校長室から『“金太郎あめ”みたいな教育から脱却する~孫泰蔵著『冒険の書』より~』
学校は何のためにあるのか?学校は誰のものか?これは、私がここ10年でずっと問い続けているテーマですが、孫泰蔵さんが書かれた『冒険の書』を読んでかなりすっきりしました。この本には、教育観、学校観というものを誰がどのような背景で創っていったのかが分かりやすく書かれています。ルソーやジョン・ロック、エリクセンなど、大学で教育学を学んだ時に目にした、耳にした教育者の著書が多数引用されています。恥ずかしながら、40年近く前の大学の学びなど遠くに置いてきていましたが、学校現場をそろそろ去ろうとしている今になって、良い学び直しができたと思いました。過去の教育者たちはそれぞれの時代背景を基に思想を作り上げていますが、それが今もなお普遍の思考として、疑いもなく信じ切っている自分を振り返り、考えさせられることがたくさんありました。知らず知らずのうちに、「お偉い人が、こう言っているのだから、間違いないだろう」という思考になっていたようです。
先日、中学部の技術の授業で、オーストラリアの16歳未満のSNS禁止を話題にしました。すると、生徒が「自分の生活のことを国に決められるのは、なんか嫌です」と意見を述べてくれました。澱みないストレートな意見に、私はハッとしました。日本にいながらイラン時間に合わせる生活のため、朝のワイドショーをよく見るのですが、多くのコメンテーターが賛否両論、交わしています。それを聞きながら、私自身モヤモヤしていたところがあるのですが、その生徒の一言で結論が出たように思いました。そして、自分の生活を自分でつくろうとしている姿勢を大変嬉しく思いました。
『冒険の書』の著者、孫泰蔵さんは、教育史、思想史をもとにして、今の学校教育の問題点を明らかにしています。宗教戦争によってヨーロッパが不安定になり、各国が荒廃していく中、教育の重要性が叫ばれるようになり、その後、同じ学年が同じ教室に集まり、同じ内容を一斉に教師が指導する学校が産業革命時代に生まれました。教育を貧富の差なく等しく受けられ、産業社会で活躍できる人材を育成するシステムとして、当時の学校は最も経済的、効率的でなければなりませんでした。また、“発達段階”という概念によって、全員が同じような成長をたどり、そこから外れれば、支援が必要と見なしていく風潮が全世界に広がりました。いわゆる“正常な発達”とそうでない発達という区分けになりました。

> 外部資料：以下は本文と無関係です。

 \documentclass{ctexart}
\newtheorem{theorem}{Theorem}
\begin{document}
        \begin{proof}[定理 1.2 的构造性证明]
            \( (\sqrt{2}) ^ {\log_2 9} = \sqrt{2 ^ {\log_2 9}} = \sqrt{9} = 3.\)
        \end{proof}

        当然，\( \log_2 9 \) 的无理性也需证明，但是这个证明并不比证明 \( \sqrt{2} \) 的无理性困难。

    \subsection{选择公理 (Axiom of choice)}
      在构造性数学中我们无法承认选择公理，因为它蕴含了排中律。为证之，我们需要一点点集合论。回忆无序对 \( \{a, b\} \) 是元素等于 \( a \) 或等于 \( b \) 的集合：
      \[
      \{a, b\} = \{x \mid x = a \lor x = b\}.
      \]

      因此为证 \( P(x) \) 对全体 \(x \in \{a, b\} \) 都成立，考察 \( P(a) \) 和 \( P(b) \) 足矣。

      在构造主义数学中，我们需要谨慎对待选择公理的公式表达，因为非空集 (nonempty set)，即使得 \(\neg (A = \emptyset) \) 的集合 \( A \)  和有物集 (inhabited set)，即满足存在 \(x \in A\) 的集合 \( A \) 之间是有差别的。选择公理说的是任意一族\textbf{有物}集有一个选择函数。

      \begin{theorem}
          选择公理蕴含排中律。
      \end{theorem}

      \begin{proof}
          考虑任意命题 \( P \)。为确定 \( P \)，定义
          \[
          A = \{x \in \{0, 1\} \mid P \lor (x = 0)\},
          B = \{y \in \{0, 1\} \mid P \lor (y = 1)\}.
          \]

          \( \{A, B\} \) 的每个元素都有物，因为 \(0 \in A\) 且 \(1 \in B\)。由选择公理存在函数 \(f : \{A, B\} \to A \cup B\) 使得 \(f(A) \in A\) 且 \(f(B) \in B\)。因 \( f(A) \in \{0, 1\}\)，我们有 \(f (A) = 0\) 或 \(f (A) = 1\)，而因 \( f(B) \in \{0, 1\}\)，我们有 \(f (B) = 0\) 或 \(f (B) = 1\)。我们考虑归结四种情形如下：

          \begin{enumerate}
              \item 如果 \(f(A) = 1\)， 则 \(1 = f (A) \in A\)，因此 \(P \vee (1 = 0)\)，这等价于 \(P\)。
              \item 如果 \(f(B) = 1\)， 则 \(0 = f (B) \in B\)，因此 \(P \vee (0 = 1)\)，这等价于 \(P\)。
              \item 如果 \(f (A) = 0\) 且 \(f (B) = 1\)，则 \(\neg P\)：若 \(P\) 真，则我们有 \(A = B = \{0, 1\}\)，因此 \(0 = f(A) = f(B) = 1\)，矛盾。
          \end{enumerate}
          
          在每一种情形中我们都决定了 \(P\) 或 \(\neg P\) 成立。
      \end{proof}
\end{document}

しかし、今は、価値観は多様化し、尊重され、学び方についても百花繚乱の時代になりました。個々の成長の形も様々です。今後、世界が再び荒廃に向かうと揺れ戻されるかもしれませんが、そうでない限り、多様性を認める流れは止まりません。加えて、AI時代に入り、「“学ぶ”とは何ぞや」「学校の使命、目的とは?」について、今一度考える時がやって来ています。
その問いに答えるヒントは、先ほどの生徒の発言にあると思います。個々の価値観、生き方、生活習慣は、自分で考え、つくっていかなくはなりません。しかし、学校で、同じ学年が同じ教室に集まり、同じ内容を一斉に教師が指導しているようでは、そんな力などは身につかず、誰かに委ねるようになってしまいます。「先生が言ったから」「友達がそうしてるから」「国が決めたから」。このような思考になることは、教育の崩壊とも言えるでしょう。
本校は、幸いにして超小規模校です。子ども達個々の価値観、学び方、特性を尊重してカリキュラムは編成することが容易な学校です。まだ、はっきりとした方策が見つかっているわけではありませんが、少しずつ“金太郎あめ”みたいな教育から脱却しなければならないと考えています。これは、今の学習指導要領、中教審答申『令和の日本型学校教育の構築を目指して~全ての子供たちの可能性を引き出す,個別最適な学びと,協働的な学びの実現~』が目指している方向と一致しています。
テヘラン日本人学校で学ぶ子ども達へ
じぶんのせいかつは、じぶんでかんがえられるようになる。じぶんがまなびたいことをじぶんでかんがえられるようになる。そんなじかんをふやしていきたいとおもいます。